UNITED STATES DISTRICT COURT EASTERN DISTRICT OF MICHIGAN SOUTHERN DIVISION
May 22, 2017
Case No. 13-11376 (E.D. Mich. May. 22, 2017)

Opinion

Case No. 13-11376

05-22-2017

MAGNA ELECTRONICS, INC., Plaintiff, v. VALEO, INC.; VALEO S.A.; VALEO GMBH; CONNAUGHT ELECTRONICS, LTD.; VALEO SCHALTER UND SENSOREN GMBH; VALEO NORTH AMERICA, INC., Defendants.

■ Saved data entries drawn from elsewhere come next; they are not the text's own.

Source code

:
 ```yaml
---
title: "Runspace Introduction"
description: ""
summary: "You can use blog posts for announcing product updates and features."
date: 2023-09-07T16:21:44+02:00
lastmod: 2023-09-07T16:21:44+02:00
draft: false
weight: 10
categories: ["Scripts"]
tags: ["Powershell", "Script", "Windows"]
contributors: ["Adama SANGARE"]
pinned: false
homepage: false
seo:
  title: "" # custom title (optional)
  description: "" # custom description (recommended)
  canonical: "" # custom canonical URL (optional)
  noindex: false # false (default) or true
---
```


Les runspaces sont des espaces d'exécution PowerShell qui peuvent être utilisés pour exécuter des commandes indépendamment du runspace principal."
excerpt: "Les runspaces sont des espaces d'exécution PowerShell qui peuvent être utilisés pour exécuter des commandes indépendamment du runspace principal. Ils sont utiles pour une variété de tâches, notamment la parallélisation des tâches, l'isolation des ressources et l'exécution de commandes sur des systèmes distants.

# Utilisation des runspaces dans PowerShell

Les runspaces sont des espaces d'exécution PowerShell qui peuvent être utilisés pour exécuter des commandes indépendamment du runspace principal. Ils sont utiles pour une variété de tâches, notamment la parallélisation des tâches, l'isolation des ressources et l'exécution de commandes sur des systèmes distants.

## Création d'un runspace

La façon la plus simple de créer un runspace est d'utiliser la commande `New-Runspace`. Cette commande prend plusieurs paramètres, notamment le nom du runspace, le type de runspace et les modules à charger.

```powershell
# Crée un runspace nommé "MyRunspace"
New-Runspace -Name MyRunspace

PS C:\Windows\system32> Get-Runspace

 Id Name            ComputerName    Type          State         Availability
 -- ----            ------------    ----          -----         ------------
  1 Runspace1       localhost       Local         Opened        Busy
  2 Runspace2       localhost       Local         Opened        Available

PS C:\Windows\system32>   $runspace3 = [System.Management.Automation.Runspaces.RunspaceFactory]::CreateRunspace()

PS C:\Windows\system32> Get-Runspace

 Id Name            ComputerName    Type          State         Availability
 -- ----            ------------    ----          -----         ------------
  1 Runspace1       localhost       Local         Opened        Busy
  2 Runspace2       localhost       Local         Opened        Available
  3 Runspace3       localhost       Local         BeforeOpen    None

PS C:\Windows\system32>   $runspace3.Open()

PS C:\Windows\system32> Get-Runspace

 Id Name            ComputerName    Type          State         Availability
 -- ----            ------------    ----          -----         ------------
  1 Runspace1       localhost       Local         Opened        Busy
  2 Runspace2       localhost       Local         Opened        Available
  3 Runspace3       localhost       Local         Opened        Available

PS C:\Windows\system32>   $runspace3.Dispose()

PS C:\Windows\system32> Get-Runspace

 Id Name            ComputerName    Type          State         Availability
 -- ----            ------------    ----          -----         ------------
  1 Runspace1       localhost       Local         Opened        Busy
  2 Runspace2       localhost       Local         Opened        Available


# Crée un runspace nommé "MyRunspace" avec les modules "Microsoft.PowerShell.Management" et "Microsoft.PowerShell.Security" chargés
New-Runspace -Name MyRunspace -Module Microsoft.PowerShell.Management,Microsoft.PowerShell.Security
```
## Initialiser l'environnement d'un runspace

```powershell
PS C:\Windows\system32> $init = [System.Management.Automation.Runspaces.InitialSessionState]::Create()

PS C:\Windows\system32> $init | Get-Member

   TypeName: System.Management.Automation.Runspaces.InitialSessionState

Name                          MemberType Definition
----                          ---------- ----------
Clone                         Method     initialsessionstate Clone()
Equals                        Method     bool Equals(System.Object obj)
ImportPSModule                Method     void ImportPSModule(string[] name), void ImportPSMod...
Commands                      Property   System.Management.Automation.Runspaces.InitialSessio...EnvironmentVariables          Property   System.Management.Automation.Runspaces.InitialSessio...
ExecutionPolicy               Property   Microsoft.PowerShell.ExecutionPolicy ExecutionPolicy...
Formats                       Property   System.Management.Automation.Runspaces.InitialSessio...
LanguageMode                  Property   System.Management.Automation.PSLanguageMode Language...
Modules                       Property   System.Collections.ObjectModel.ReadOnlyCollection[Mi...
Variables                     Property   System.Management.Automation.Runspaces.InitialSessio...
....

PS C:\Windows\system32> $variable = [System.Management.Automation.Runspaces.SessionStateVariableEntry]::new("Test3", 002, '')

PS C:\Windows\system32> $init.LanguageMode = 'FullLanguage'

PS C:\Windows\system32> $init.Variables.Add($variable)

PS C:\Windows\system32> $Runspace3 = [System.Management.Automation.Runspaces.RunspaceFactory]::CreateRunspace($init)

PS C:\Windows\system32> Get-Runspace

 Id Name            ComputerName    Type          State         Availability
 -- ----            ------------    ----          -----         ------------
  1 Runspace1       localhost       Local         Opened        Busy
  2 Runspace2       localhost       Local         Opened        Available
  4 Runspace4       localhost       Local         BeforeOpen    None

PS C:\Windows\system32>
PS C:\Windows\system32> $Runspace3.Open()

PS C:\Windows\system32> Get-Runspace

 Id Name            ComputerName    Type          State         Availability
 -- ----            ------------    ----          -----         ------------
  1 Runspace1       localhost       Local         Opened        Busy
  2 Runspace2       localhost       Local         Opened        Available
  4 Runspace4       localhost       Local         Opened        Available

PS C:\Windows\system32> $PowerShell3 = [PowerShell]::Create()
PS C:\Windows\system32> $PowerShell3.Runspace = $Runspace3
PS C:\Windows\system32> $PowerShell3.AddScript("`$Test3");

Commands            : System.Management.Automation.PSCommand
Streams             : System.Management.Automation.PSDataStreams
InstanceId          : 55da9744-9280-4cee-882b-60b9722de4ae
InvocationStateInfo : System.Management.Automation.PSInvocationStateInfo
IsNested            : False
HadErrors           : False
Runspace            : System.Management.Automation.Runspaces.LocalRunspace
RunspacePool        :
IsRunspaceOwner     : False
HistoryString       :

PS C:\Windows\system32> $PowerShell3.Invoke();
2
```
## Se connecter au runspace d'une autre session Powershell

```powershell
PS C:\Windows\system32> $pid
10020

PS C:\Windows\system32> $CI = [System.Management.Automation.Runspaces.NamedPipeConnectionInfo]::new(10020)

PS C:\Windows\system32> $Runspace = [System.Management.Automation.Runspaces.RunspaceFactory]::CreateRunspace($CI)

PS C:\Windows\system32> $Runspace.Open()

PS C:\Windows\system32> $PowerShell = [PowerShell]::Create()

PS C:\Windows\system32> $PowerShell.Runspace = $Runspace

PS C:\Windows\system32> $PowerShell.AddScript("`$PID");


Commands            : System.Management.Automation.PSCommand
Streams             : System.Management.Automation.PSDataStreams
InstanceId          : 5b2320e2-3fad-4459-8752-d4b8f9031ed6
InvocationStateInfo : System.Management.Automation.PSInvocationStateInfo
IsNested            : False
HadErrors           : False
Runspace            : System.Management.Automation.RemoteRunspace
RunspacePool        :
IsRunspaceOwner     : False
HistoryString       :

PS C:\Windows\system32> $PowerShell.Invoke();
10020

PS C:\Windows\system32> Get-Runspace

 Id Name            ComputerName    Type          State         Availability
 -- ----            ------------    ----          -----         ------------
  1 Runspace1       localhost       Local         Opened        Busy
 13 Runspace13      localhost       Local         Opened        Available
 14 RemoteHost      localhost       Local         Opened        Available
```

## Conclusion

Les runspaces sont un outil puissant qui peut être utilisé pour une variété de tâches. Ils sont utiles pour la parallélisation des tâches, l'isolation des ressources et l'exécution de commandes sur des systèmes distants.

DECISION ON CLAIM CONSTRUCTION TABLE OF CONTENTS I. Introduction 1 II. Background 1

A. General 1

B. The Markman Papers 2 III. The Law 3 IV. Discussion 6

A. The '565 Patent/Claim 45 and Claim 46 6

1. General 6
2. The Words and Phrases at Issue in the '565 Patent 6
a. Terms Chart 6
b. Term 2b and Term 3b 7
c. Term 9 and Term 10a 7
d. Term 12b 7

B. The '175 Patent/Claim 1 and Claim 16 8

1. General 8
2. The Words and Phrases at Issue in the '175 Patent 9
a. Terms Chart 9
b. Term 5a 10
c. Term 5a (subpart) 10
d. Term 6 and Term 7 11
e. Term 7b and Term 8b 11
V. Conclusion 11 INDEX OF EXHIBITS Exhibit A Paradigm Claim 45 of the '565 Patent Exhibit B Paradigm Claim 46 of the '565 Patent Exhibit C Paradigm Claim 1 of the '175 Patent Exhibit D Paradigm Claim 16 of the '175 Patent Exhibit E Claim Construction Chart for Claim 45 of the '565 Patent Exhibit F Claim Construction Chart for Claim 46 of the '565 Patent Exhibit G Claim Construction Chart for Claim 1 of the '175 Patent Exhibit H Claim Construction Chart for Claim 16 of the '175 Patent Exhibit I File History Excerpt

I. Introduction

This is a patent case. The patents-in-suit, U.S. Patent No. 7,859,565 B2, Vision System For A Vehicle Including Image Processor, issued December 28, 2010 (the '565 Patent) and U.S. Patent No. 7,877,175 B2, Object Detection System For Vehicle, issued January 25, 2011 (the '175 Patent), are owned by plaintiff, Magna Electronics, Inc. (Magna). Magna charges defendants, Valeo, Inc., et al., with infringement of the '565 and '175 Patents. The paradigm claims which contain ambiguous words and phrases which require construction are Claim 45 and Claim 46 of the '565 Patent, and Claim 1 and Claim 16 of the '175 Patent.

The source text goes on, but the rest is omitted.